AI Tools to Separate Voices in Audio

Here’s a quick look at the most common problems podcasters face and how disruptive they are to the listening experience:

Background noise
Very High
92%
Plosive pops (P/B sounds)
High
78%
Room echo / reverb
High
85%
Clipping / distortion
Moderate
70%
Sibilance (harsh “S” sounds)
Moderate
60%
Mouth clicks / lip smacks
Moderate
55%

Listener distraction levels by audio problem type (estimated based on podcasting community surveys)

Why These Problems Happen

Most of these issues come from recording in untreated rooms, using budget microphones, or sitting too close to your mic. The great news is that all of them are fixable in post-production. That’s where learning how to clean speech for podcast editing saves the day.

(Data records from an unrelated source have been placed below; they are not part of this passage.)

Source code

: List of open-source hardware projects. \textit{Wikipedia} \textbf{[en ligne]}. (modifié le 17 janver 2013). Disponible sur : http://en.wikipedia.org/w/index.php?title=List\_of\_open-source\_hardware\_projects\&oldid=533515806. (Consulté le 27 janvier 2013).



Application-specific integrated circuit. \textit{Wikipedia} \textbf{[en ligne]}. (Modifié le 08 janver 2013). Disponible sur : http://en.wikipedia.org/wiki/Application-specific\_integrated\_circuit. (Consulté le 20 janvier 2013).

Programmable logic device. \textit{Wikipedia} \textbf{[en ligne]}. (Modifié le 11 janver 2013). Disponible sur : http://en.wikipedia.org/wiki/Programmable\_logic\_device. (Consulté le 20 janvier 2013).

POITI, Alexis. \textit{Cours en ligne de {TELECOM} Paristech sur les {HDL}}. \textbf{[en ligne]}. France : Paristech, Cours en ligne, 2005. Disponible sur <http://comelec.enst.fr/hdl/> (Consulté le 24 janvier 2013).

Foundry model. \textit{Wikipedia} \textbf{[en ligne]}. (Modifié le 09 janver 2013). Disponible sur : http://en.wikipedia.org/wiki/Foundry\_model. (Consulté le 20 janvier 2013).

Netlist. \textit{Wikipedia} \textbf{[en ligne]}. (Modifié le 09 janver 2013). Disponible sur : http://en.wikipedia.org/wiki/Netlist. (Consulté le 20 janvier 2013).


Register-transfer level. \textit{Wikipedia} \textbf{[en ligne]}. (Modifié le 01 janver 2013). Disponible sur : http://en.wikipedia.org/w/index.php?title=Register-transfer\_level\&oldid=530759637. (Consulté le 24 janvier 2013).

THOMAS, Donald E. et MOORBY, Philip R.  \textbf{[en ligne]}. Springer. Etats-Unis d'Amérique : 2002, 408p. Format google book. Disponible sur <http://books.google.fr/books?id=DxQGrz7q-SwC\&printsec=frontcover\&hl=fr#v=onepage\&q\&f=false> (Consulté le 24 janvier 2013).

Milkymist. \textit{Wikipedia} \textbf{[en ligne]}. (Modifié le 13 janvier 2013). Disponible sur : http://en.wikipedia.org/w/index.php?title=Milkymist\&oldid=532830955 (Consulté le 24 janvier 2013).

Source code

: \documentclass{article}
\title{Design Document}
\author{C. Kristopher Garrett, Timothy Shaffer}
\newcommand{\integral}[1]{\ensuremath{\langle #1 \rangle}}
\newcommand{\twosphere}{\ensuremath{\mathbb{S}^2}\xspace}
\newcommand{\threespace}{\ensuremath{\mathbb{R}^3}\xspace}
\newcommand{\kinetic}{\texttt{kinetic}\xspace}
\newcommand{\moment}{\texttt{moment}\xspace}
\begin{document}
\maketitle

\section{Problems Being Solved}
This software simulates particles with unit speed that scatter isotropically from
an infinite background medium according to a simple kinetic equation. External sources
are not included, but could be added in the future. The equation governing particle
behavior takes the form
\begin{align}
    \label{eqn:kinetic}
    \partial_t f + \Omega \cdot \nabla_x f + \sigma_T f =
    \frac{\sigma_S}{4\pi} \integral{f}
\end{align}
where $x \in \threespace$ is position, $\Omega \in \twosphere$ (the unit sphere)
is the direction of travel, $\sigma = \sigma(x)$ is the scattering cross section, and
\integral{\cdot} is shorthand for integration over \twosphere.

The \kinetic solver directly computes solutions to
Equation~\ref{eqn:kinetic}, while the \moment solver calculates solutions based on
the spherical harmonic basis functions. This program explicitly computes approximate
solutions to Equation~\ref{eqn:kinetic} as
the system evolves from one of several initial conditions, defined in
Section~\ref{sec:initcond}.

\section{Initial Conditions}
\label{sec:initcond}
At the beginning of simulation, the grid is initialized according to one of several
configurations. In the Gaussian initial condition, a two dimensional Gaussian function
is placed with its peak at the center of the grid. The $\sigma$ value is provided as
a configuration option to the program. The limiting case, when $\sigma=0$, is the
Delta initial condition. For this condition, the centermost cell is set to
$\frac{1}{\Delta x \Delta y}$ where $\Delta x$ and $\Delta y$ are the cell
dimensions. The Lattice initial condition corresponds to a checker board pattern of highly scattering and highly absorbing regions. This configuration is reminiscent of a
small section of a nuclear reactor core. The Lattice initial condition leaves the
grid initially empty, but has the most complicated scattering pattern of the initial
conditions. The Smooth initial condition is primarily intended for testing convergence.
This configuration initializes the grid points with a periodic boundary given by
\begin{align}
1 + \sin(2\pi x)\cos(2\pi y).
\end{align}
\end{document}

Best Tools to Clean Speech for Podcast Editing

You don’t need to spend a fortune on software. In fact, some of the best speech-cleaning tools are completely free. Here’s an honest comparison:

Tool Price Best For Skill Level Noise Reduction
Audacity Free Beginners, full editing Beginner–Mid Good
Adobe Audition $54/mo (Creative Cloud) Professional podcasters Intermediate–Pro Excellent
iZotope RX $99–$399 Heavy repair work Intermediate–Pro Best in class
Descript Free–$24/mo Quick, AI-powered editing Beginner Very Good
VocalRemoverX Free online tool Voice isolation & separation Beginner Very Good
Reaper $60 (one-time) Full DAW editing, budget pick Intermediate Good (with plugins)
GarageBand Free (Mac only) Apple users, simple editing Beginner Decent

Comparison of popular podcast audio editing and speech-cleaning tools

For most beginners, Audacity is the best starting point. For those who need AI-assisted voice isolation quickly, VocalRemoverX is a fantastic free browser-based option that doesn’t require any downloads.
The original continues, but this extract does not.